▶ [Work task] Where in the data below does the word "projeto" appear? Copy each line that holds it.

__________________________________________________

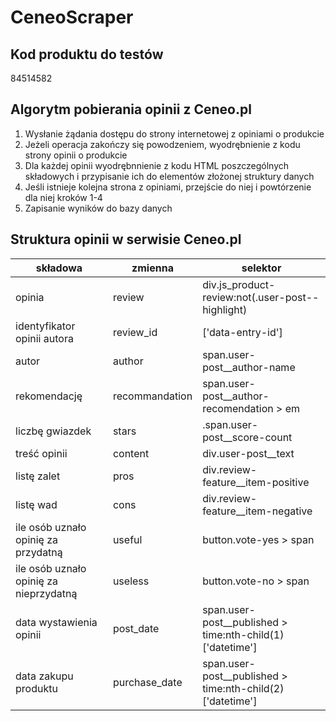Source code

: # CeneoScraper
## Kod produktu do testów
84514582

## Algorytm pobierania opinii z Ceneo.pl
1. Wysłanie żądania dostępu do strony internetowej z opiniami o produkcie
2. Jeżeli operacja zakończy się powodzeniem, wyodrębnienie z kodu strony opinii o produkcie
3. Dla każdej opinii wyodrębnnienie z kodu HTML poszczególnych składowych i przypisanie ich do elementów złożonej struktury danych
4. Jeśli istnieje kolejna strona z opiniami, przejście do niej i powtórzenie dla niej kroków 1-4
5. Zapisanie wyników do bazy danych


## Struktura opinii w serwisie Ceneo.pl
|składowa|zmienna|selektor|
|--------|-------|--------|
|opinia|review|div.js_product-review:not(.user-post--highlight)
|identyfikator opinii autora|review_id|['data-entry-id']|
|autor|author|span.user-post__author-name|
|rekomendację|recommandation|span.user-post__author-recomendation > em|
|liczbę gwiazdek|stars|.span.user-post__score-count|
|treść opinii|content|div.user-post__text|
|listę zalet|pros|div.review-feature__item-positive|
|listę wad|cons|div.review-feature__item-negative|
|ile osób uznało opinię za przydatną |useful|button.vote-yes > span|
|ile osób uznało opinię za nieprzydatną|useless|button.vote-no > span| 
|data wystawienia opinii|post_date|span.user-post__published > time:nth-child(1)['datetime']|
|data zakupu produktu|purchase_date|span.user-post__published > time:nth-child(2)['datetime']|

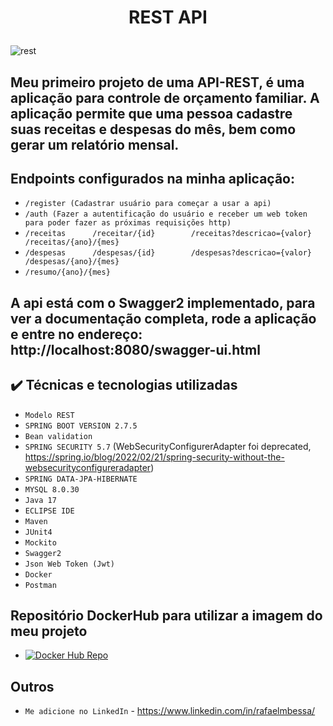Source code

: 
<h1 align="center">
  <p align="center">REST API</p>
</h1

![rest](https://user-images.githubusercontent.com/104053775/198865741-d76b7df2-613c-4fbb-9d0e-63d4deff540a.jpg)

## Meu primeiro projeto de uma API-REST, é uma aplicação para controle de **orçamento familiar.** A aplicação permite que uma pessoa cadastre suas receitas e despesas do mês, bem como gerar um relatório mensal.
  
## Endpoints configurados na minha aplicação:

- ``/register (Cadastrar usuário para começar a usar a api)``
- ``/auth (Fazer a autentificação do usuário e receber um web token para poder fazer as próximas requisições http)``
- ``/receitas      /receitar/{id}        /receitas?descricao={valor}       /receitas/{ano}/{mes}``
- ``/despesas      /despesas/{id}        /despesas?descricao={valor}       /despesas/{ano}/{mes}  ``
- ``/resumo/{ano}/{mes}``

## A api está com o Swagger2 implementado, para ver a **documentação completa**, rode a aplicação e entre no endereço: http://localhost:8080/swagger-ui.html
  
 ## ✔️ Técnicas e tecnologias utilizadas 

- ``Modelo REST``
- ``SPRING BOOT VERSION 2.7.5``
- ``Bean validation``  
- ``SPRING SECURITY 5.7`` (WebSecurityConfigurerAdapter foi deprecated, https://spring.io/blog/2022/02/21/spring-security-without-the-websecurityconfigureradapter)
- ``SPRING DATA-JPA-HIBERNATE``  
- ``MYSQL 8.0.30``    
- ``Java 17``
- ``ECLIPSE IDE``
- ``Maven``
- ``JUnit4``
- ``Mockito``
- ``Swagger2``
- ``Json Web Token (Jwt)``
- ``Docker``  
- ``Postman``
 
## Repositório DockerHub para utilizar a imagem do meu projeto
  - [![Docker Hub Repo](https://img.shields.io/docker/pulls/rafaelmbessa/rafaelbessaapi.svg)](https://hub.docker.com/repository/docker/rafaelmbessa/rafaelbessaapi)
  
## Outros

- ``Me adicione no LinkedIn`` - https://www.linkedin.com/in/rafaelmbessa/
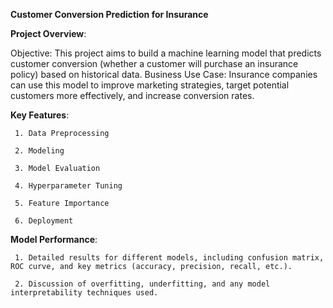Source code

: **Customer Conversion Prediction for Insurance**

**Project Overview**:

Objective: This project aims to build a machine learning model that predicts customer conversion (whether a customer will purchase an insurance policy) based on historical data.
Business Use Case: Insurance companies can use this model to improve marketing strategies, target potential customers more effectively, and increase conversion rates.

**Key Features**:

     1. Data Preprocessing
     
     2. Modeling
     
     3. Model Evaluation
     
     4. Hyperparameter Tuning
     
     5. Feature Importance
     
     6. Deployment

**Model Performance**:

     1. Detailed results for different models, including confusion matrix, ROC curve, and key metrics (accuracy, precision, recall, etc.).
     
     2. Discussion of overfitting, underfitting, and any model interpretability techniques used.
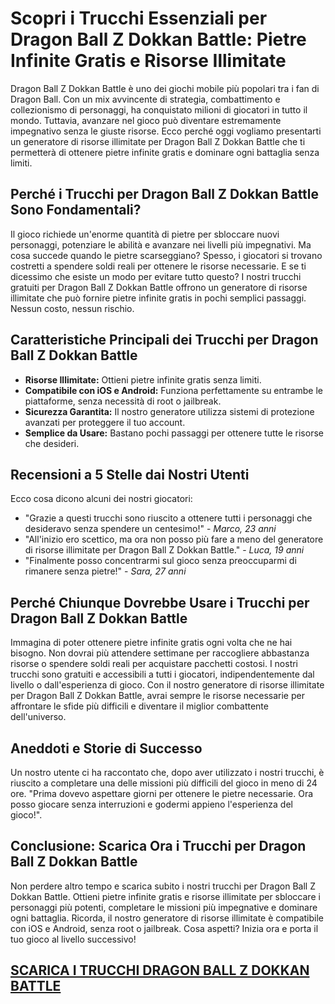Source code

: <h1>Scopri i Trucchi Essenziali per Dragon Ball Z Dokkan Battle: Pietre Infinite Gratis e Risorse Illimitate</h1>

<p>Dragon Ball Z Dokkan Battle è uno dei giochi mobile più popolari tra i fan di Dragon Ball. Con un mix avvincente di strategia, combattimento e collezionismo di personaggi, ha conquistato milioni di giocatori in tutto il mondo. Tuttavia, avanzare nel gioco può diventare estremamente impegnativo senza le giuste risorse. Ecco perché oggi vogliamo presentarti un generatore di risorse illimitate per Dragon Ball Z Dokkan Battle che ti permetterà di ottenere pietre infinite gratis e dominare ogni battaglia senza limiti.</p>

<h2>Perché i Trucchi per Dragon Ball Z Dokkan Battle Sono Fondamentali?</h2>
<p>Il gioco richiede un'enorme quantità di pietre per sbloccare nuovi personaggi, potenziare le abilità e avanzare nei livelli più impegnativi. Ma cosa succede quando le pietre scarseggiano? Spesso, i giocatori si trovano costretti a spendere soldi reali per ottenere le risorse necessarie. E se ti dicessimo che esiste un modo per evitare tutto questo? I nostri trucchi gratuiti per Dragon Ball Z Dokkan Battle offrono un generatore di risorse illimitate che può fornire pietre infinite gratis in pochi semplici passaggi. Nessun costo, nessun rischio.</p>

<h2>Caratteristiche Principali dei Trucchi per Dragon Ball Z Dokkan Battle</h2>
<ul>
  <li><strong>Risorse Illimitate:</strong> Ottieni pietre infinite gratis senza limiti.</li>
  <li><strong>Compatibile con iOS e Android:</strong> Funziona perfettamente su entrambe le piattaforme, senza necessità di root o jailbreak.</li>
  <li><strong>Sicurezza Garantita:</strong> Il nostro generatore utilizza sistemi di protezione avanzati per proteggere il tuo account.</li>
  <li><strong>Semplice da Usare:</strong> Bastano pochi passaggi per ottenere tutte le risorse che desideri.</li>
</ul>

<h2>Recensioni a 5 Stelle dai Nostri Utenti</h2>
<p>Ecco cosa dicono alcuni dei nostri giocatori:</p>
<ul>
  <li>"Grazie a questi trucchi sono riuscito a ottenere tutti i personaggi che desideravo senza spendere un centesimo!" - <em>Marco, 23 anni</em></li>
  <li>"All'inizio ero scettico, ma ora non posso più fare a meno del generatore di risorse illimitate per Dragon Ball Z Dokkan Battle." - <em>Luca, 19 anni</em></li>
  <li>"Finalmente posso concentrarmi sul gioco senza preoccuparmi di rimanere senza pietre!" - <em>Sara, 27 anni</em></li>
</ul>

<h2>Perché Chiunque Dovrebbe Usare i Trucchi per Dragon Ball Z Dokkan Battle</h2>
<p>Immagina di poter ottenere pietre infinite gratis ogni volta che ne hai bisogno. Non dovrai più attendere settimane per raccogliere abbastanza risorse o spendere soldi reali per acquistare pacchetti costosi. I nostri trucchi sono gratuiti e accessibili a tutti i giocatori, indipendentemente dal livello o dall'esperienza di gioco. Con il nostro generatore di risorse illimitate per Dragon Ball Z Dokkan Battle, avrai sempre le risorse necessarie per affrontare le sfide più difficili e diventare il miglior combattente dell'universo.</p>

<h2>Aneddoti e Storie di Successo</h2>
<p>Un nostro utente ci ha raccontato che, dopo aver utilizzato i nostri trucchi, è riuscito a completare una delle missioni più difficili del gioco in meno di 24 ore. "Prima dovevo aspettare giorni per ottenere le pietre necessarie. Ora posso giocare senza interruzioni e godermi appieno l'esperienza del gioco!".</p>

<h2>Conclusione: Scarica Ora i Trucchi per Dragon Ball Z Dokkan Battle</h2>
<p>Non perdere altro tempo e scarica subito i nostri trucchi per Dragon Ball Z Dokkan Battle. Ottieni pietre infinite gratis e risorse illimitate per sbloccare i personaggi più potenti, completare le missioni più impegnative e dominare ogni battaglia. Ricorda, il nostro generatore di risorse illimitate è compatibile con iOS e Android, senza root o jailbreak. Cosa aspetti? Inizia ora e porta il tuo gioco al livello successivo!</p>

## [SCARICA I TRUCCHI DRAGON BALL Z DOKKAN BATTLE](https://scaricasubitoveloceitagratis.click/scaricadownload.html)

__________________________________________________

▶ [Result of the task]
## Meu primeiro projeto de uma API-REST, é uma aplicação para controle de **orçamento familiar.** A aplicação permite que uma pessoa cadastre suas receitas e despesas do mês, bem como gerar um relatório mensal.
## Repositório DockerHub para utilizar a imagem do meu projeto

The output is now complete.